• Dataset:
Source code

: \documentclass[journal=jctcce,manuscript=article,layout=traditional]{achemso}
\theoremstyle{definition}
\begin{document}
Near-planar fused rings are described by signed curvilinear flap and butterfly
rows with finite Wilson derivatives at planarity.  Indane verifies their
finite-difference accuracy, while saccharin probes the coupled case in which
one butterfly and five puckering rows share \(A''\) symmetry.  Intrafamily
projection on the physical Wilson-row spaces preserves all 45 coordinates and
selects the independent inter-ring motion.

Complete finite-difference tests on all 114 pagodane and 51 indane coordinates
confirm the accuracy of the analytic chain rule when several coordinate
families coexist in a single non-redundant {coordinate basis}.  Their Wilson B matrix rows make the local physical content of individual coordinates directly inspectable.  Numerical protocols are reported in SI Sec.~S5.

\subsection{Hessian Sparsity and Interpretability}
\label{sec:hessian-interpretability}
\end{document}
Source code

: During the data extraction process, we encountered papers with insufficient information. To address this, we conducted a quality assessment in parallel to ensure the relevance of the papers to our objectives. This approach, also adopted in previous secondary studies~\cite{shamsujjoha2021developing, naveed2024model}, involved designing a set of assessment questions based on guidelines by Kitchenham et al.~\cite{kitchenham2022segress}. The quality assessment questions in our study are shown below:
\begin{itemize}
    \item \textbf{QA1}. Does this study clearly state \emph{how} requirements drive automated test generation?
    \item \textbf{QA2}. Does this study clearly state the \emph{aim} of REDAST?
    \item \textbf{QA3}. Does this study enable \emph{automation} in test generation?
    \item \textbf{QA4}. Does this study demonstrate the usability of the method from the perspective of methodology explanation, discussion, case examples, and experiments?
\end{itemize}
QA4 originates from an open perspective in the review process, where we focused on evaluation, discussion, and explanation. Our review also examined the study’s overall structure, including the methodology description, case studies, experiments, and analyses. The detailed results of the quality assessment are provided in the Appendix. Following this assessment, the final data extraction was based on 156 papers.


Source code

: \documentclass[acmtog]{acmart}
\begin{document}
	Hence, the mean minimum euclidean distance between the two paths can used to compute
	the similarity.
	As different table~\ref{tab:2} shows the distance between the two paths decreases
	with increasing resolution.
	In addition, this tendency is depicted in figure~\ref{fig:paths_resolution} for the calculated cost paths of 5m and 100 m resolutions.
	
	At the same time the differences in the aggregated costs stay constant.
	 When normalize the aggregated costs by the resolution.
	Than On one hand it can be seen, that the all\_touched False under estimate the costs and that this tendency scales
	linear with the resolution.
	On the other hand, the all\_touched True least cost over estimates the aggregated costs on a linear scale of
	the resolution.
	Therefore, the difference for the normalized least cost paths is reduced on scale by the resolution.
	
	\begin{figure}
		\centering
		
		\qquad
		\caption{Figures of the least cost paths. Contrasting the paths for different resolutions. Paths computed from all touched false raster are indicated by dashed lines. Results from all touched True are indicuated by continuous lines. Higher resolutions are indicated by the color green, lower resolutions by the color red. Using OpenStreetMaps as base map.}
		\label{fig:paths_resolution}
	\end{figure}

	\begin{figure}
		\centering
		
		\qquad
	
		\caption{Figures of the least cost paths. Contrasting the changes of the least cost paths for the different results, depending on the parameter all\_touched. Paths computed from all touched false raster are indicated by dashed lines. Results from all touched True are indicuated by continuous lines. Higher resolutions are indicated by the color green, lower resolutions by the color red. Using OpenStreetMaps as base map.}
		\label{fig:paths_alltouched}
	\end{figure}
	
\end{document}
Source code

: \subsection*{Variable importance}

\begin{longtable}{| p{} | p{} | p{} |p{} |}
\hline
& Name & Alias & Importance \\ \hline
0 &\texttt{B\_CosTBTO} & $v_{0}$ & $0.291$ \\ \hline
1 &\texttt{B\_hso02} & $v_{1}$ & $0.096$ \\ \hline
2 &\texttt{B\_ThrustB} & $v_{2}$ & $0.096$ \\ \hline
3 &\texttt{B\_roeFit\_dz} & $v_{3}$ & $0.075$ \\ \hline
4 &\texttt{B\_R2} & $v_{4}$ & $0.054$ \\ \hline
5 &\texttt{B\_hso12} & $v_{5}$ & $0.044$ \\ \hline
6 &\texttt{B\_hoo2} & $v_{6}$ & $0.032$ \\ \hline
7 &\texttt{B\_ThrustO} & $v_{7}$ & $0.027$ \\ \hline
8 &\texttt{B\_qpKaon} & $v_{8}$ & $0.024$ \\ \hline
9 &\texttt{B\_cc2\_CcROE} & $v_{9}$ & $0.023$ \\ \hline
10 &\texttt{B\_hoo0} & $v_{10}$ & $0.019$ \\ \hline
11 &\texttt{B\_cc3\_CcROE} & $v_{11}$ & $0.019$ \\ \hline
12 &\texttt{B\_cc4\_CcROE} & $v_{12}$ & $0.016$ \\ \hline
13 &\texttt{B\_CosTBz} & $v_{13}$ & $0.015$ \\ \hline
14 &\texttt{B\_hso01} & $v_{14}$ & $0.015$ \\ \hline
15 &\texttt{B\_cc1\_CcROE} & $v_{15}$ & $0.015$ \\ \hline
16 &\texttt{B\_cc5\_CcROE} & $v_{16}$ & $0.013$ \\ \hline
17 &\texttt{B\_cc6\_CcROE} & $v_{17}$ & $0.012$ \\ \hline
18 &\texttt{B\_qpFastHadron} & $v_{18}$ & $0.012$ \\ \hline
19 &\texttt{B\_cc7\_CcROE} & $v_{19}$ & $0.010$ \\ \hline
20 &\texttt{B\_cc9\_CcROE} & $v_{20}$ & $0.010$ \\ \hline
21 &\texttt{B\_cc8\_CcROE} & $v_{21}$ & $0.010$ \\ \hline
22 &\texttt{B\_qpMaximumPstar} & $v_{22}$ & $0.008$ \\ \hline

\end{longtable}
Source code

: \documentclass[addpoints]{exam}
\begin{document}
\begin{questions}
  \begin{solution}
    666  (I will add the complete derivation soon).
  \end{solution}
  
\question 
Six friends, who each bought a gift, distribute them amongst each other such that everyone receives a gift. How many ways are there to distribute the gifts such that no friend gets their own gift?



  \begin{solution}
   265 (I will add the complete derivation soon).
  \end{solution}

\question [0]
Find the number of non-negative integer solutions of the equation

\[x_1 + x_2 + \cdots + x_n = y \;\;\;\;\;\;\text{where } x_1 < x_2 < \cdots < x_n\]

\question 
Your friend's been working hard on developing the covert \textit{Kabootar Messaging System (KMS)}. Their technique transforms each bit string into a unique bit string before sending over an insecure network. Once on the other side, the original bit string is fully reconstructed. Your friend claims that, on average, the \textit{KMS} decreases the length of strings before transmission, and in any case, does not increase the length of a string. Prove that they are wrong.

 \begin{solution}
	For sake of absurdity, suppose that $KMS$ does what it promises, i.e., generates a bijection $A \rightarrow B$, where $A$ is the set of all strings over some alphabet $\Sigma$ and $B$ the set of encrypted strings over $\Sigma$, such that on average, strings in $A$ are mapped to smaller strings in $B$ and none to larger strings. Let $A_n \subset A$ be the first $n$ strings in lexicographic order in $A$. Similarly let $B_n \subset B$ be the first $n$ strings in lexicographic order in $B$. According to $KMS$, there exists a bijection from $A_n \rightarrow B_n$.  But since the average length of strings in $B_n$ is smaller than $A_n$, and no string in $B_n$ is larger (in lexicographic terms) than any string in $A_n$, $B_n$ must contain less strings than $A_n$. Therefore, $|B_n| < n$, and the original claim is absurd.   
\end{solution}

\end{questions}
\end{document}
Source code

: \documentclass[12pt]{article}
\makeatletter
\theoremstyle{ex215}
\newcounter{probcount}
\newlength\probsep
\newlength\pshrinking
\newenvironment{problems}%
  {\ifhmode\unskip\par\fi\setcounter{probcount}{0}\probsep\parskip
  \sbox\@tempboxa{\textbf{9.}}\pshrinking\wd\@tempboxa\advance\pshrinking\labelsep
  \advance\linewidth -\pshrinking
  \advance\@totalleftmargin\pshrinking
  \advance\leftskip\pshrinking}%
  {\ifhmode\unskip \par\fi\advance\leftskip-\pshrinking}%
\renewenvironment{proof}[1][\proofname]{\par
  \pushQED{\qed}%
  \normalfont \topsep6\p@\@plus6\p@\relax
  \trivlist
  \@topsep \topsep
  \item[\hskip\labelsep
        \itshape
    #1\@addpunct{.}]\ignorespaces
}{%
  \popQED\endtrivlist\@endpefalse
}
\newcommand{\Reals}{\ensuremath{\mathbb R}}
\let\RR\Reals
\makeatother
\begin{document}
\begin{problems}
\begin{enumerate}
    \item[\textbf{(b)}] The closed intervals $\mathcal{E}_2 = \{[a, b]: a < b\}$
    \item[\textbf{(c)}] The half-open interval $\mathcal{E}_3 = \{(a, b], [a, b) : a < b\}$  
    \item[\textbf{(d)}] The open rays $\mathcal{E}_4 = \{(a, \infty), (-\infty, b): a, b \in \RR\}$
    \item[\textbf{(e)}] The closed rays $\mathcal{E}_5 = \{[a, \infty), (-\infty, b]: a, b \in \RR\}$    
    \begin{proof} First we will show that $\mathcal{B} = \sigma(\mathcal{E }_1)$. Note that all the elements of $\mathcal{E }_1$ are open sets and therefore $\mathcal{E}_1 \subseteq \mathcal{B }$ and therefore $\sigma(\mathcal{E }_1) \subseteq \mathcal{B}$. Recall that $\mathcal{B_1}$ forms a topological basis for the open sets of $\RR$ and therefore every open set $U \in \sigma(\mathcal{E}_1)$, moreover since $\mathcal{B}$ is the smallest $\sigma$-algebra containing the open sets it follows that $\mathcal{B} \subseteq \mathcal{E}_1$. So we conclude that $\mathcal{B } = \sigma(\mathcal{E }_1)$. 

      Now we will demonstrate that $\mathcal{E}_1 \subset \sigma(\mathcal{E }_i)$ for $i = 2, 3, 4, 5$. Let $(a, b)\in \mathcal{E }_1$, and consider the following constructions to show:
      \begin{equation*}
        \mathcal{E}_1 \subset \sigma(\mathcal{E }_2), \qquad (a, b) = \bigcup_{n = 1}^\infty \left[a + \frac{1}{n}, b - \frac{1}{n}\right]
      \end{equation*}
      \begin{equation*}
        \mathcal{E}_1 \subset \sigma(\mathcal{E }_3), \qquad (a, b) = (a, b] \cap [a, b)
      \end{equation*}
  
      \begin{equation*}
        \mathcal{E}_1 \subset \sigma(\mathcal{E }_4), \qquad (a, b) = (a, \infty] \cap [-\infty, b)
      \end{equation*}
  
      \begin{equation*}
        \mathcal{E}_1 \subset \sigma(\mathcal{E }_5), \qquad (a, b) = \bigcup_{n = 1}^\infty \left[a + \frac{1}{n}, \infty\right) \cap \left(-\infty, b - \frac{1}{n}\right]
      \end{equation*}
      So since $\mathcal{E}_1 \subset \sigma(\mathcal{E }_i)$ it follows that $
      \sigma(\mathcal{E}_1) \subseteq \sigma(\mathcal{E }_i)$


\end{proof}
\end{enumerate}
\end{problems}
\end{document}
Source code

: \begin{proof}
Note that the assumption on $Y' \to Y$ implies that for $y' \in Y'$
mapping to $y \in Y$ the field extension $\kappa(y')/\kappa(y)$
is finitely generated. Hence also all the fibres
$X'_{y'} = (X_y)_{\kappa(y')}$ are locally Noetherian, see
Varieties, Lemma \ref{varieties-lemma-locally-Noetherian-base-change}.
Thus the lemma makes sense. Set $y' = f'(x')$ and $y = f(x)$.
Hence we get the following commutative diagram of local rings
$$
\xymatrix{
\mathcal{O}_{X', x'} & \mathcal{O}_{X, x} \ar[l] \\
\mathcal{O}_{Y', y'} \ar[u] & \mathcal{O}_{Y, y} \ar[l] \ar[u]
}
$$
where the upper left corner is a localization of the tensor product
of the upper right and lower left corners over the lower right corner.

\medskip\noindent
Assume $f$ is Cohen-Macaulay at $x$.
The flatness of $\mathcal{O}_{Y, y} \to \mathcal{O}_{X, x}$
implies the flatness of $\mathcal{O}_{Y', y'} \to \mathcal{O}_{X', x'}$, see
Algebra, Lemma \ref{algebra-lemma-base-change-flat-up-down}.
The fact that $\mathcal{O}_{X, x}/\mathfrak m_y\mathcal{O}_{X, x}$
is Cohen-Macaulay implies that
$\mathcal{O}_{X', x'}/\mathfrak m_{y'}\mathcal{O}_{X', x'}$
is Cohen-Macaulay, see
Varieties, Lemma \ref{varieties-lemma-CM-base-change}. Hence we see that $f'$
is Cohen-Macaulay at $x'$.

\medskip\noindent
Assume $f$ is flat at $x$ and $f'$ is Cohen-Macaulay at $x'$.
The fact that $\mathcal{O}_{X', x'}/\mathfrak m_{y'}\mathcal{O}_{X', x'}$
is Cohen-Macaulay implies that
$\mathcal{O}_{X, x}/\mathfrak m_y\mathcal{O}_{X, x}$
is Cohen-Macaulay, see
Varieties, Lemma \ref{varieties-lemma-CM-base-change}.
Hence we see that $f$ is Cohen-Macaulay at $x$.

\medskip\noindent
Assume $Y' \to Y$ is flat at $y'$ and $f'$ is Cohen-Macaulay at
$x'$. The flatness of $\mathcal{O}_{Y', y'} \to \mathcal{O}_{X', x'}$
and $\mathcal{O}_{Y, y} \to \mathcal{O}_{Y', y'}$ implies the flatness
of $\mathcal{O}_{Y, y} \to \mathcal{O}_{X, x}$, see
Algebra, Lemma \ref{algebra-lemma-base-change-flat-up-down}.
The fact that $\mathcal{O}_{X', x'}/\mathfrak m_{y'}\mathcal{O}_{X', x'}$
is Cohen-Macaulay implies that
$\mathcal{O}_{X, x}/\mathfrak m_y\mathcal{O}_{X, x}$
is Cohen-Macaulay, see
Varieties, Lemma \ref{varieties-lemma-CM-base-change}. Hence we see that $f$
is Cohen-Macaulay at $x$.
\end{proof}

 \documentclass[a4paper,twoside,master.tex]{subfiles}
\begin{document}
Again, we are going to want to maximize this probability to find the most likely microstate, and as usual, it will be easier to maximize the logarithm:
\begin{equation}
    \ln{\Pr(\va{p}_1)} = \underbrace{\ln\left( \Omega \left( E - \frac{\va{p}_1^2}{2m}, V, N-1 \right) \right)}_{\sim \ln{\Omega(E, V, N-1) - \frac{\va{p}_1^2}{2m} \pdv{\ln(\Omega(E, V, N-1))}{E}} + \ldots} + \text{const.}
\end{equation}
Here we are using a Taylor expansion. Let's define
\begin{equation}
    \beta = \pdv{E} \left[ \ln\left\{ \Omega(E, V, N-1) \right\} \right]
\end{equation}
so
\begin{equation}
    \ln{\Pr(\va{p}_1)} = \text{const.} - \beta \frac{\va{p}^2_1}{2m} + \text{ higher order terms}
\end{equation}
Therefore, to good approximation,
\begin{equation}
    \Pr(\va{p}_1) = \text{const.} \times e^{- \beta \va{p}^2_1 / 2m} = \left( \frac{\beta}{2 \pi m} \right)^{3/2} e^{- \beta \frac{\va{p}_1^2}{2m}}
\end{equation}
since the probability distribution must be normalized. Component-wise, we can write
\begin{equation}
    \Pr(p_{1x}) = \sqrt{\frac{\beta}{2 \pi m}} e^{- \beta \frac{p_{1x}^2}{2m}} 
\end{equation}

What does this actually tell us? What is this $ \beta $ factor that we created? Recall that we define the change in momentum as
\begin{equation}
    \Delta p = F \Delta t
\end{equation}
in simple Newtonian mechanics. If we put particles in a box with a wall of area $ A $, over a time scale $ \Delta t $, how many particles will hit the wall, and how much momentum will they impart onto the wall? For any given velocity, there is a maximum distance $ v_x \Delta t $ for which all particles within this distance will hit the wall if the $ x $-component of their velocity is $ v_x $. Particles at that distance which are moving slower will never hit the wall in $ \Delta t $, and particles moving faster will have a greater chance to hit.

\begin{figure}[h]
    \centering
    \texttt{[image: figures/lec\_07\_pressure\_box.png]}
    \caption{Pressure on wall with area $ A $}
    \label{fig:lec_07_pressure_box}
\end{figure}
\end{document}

• Task directions: Among the lines above, find those that contain the word "longtable" and copy them.

• Result of the exercise:
\begin{longtable}{| p{} | p{} | p{} |p{} |}
\end{longtable}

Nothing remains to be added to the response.